__Task instructions__: Print this span of the material below exactly: the line with "This kind of work is", the line with "On the data", and every line between them, but nothing else.

__Recorded information__:
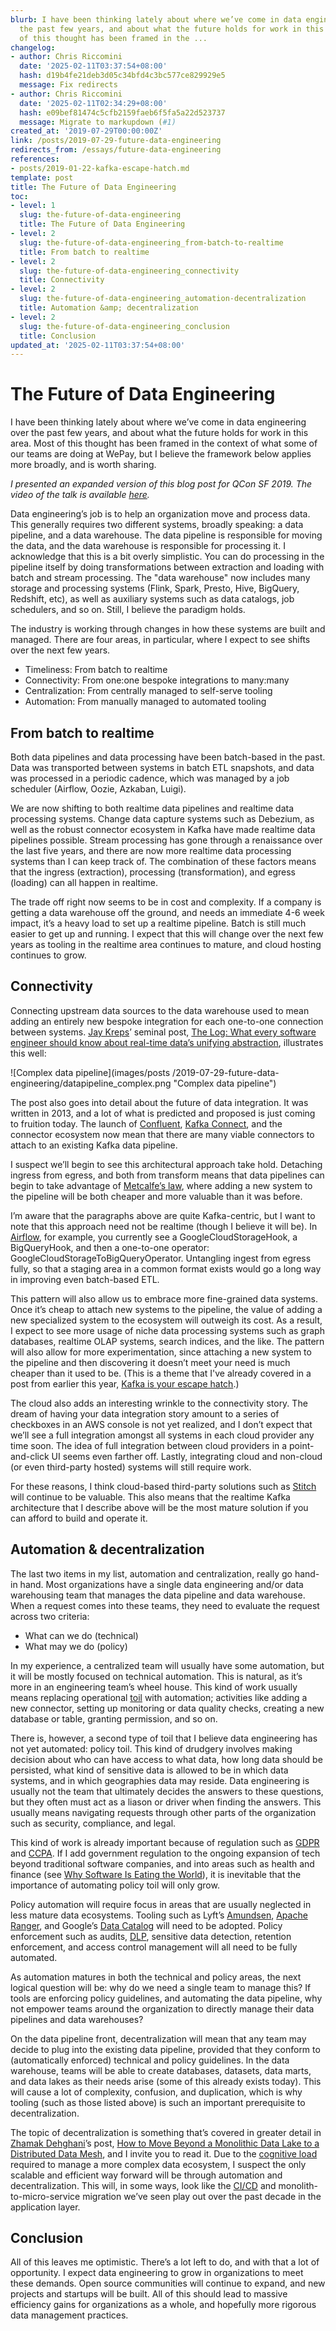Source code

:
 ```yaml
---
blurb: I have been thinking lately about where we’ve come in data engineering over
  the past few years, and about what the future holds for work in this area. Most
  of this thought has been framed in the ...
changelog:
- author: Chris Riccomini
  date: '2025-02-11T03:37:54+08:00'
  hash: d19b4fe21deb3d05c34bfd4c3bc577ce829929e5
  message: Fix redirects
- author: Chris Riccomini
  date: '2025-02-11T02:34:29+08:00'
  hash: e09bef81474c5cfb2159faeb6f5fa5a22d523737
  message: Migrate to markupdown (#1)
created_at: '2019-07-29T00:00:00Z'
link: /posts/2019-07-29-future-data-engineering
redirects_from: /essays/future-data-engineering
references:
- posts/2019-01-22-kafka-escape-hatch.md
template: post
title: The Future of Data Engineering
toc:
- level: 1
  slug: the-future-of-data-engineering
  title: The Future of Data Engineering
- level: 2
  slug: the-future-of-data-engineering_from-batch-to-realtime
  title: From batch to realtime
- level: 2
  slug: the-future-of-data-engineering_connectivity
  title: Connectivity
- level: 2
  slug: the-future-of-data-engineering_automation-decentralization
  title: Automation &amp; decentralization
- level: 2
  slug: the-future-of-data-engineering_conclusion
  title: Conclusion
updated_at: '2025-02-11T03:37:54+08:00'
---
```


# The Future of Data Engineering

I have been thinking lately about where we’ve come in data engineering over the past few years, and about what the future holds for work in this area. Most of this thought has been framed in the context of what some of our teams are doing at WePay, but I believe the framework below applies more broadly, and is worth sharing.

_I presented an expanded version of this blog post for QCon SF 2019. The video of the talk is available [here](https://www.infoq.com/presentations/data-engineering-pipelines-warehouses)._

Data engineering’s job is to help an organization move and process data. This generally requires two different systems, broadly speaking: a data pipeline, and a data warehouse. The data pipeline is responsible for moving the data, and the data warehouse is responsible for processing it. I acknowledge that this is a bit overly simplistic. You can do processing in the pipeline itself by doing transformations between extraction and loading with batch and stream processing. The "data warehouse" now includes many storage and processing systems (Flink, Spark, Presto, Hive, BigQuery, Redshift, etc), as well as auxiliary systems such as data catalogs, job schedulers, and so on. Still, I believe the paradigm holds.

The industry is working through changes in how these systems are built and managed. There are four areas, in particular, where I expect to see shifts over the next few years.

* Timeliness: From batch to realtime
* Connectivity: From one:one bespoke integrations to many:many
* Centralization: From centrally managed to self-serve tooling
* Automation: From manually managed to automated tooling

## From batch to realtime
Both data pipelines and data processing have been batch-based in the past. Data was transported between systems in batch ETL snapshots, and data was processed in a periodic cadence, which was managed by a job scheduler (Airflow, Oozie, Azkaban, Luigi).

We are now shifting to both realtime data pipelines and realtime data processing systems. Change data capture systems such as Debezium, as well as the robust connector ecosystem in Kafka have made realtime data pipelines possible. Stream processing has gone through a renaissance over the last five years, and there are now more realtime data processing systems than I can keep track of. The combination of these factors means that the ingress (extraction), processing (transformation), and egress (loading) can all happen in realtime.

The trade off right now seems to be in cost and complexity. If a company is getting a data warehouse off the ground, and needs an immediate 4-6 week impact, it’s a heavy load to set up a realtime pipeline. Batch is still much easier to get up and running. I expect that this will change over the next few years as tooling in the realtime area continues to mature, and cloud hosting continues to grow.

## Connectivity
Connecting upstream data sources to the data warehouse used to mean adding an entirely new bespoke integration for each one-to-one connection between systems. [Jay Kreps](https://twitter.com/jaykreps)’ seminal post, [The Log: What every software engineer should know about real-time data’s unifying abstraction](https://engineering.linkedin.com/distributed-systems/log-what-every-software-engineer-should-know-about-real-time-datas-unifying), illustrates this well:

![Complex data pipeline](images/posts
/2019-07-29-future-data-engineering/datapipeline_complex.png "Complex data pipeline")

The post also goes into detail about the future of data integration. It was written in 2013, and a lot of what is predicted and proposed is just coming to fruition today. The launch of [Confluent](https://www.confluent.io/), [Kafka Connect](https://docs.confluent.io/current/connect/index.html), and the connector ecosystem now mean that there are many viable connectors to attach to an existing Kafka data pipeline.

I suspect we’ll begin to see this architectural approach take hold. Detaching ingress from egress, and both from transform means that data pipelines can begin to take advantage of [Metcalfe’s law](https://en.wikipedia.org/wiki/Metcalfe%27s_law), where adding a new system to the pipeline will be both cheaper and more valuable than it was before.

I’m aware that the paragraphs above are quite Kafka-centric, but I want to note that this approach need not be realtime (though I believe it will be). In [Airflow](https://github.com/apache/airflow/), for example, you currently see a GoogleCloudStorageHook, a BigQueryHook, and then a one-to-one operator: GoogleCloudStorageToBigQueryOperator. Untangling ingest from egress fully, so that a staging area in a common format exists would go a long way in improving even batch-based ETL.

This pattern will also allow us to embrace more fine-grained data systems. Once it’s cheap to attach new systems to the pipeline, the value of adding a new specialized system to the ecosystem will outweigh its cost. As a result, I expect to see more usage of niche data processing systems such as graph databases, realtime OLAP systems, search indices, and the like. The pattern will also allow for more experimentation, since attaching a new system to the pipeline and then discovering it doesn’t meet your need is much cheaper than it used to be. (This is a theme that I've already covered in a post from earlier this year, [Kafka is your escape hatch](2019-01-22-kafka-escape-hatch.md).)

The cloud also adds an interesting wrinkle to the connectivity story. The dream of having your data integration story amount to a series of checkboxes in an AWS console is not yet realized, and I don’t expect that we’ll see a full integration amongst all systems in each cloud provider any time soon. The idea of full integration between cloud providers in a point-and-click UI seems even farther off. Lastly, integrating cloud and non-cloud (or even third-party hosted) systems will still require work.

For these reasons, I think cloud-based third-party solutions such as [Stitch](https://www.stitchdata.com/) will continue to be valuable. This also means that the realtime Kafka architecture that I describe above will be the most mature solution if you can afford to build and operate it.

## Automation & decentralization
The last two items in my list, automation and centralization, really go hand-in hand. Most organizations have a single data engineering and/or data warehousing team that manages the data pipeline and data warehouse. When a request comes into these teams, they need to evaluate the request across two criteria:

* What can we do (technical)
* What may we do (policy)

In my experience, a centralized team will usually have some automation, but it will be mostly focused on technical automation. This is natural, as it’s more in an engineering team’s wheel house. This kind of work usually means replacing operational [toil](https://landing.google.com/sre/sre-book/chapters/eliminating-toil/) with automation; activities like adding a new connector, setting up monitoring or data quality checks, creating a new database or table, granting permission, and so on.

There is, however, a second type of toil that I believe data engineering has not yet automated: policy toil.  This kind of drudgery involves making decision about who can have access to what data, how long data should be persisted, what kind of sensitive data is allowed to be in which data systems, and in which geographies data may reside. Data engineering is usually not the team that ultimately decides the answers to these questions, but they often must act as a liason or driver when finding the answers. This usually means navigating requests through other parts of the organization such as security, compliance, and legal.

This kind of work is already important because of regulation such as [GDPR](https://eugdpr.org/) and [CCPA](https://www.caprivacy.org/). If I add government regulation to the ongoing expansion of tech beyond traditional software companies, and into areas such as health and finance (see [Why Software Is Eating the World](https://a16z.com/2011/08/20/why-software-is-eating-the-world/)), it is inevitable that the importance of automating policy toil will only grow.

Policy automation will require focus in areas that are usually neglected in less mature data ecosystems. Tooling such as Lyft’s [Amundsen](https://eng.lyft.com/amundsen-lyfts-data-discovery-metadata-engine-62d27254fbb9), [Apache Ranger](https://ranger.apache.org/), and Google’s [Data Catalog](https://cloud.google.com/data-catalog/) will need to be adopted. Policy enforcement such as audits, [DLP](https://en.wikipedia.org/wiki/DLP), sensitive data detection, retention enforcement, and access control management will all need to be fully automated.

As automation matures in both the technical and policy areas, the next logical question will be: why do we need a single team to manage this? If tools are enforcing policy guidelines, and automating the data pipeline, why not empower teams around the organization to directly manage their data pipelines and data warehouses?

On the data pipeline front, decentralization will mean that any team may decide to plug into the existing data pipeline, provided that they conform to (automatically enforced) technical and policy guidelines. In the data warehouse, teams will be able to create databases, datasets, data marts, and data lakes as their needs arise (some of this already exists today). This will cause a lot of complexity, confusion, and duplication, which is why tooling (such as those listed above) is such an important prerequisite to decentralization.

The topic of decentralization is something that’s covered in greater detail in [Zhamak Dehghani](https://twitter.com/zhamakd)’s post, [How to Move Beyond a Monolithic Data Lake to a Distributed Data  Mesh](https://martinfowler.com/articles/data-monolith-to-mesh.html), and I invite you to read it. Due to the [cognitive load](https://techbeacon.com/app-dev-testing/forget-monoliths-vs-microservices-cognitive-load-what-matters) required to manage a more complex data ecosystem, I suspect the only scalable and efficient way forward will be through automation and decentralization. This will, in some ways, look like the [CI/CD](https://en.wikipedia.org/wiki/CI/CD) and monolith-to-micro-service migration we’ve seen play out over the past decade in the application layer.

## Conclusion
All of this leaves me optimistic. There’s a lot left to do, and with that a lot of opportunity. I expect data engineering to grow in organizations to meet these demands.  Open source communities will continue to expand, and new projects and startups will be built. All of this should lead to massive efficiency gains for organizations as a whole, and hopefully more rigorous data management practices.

__Answer to this task__:
This kind of work is already important because of regulation such as [GDPR](https://eugdpr.org/) and [CCPA](https://www.caprivacy.org/). If I add government regulation to the ongoing expansion of tech beyond traditional software companies, and into areas such as health and finance (see [Why Software Is Eating the World](https://a16z.com/2011/08/20/why-software-is-eating-the-world/)), it is inevitable that the importance of automating policy toil will only grow.

Policy automation will require focus in areas that are usually neglected in less mature data ecosystems. Tooling such as Lyft’s [Amundsen](https://eng.lyft.com/amundsen-lyfts-data-discovery-metadata-engine-62d27254fbb9), [Apache Ranger](https://ranger.apache.org/), and Google’s [Data Catalog](https://cloud.google.com/data-catalog/) will need to be adopted. Policy enforcement such as audits, [DLP](https://en.wikipedia.org/wiki/DLP), sensitive data detection, retention enforcement, and access control management will all need to be fully automated.

As automation matures in both the technical and policy areas, the next logical question will be: why do we need a single team to manage this? If tools are enforcing policy guidelines, and automating the data pipeline, why not empower teams around the organization to directly manage their data pipelines and data warehouses?

On the data pipeline front, decentralization will mean that any team may decide to plug into the existing data pipeline, provided that they conform to (automatically enforced) technical and policy guidelines. In the data warehouse, teams will be able to create databases, datasets, data marts, and data lakes as their needs arise (some of this already exists today). This will cause a lot of complexity, confusion, and duplication, which is why tooling (such as those listed above) is such an important prerequisite to decentralization.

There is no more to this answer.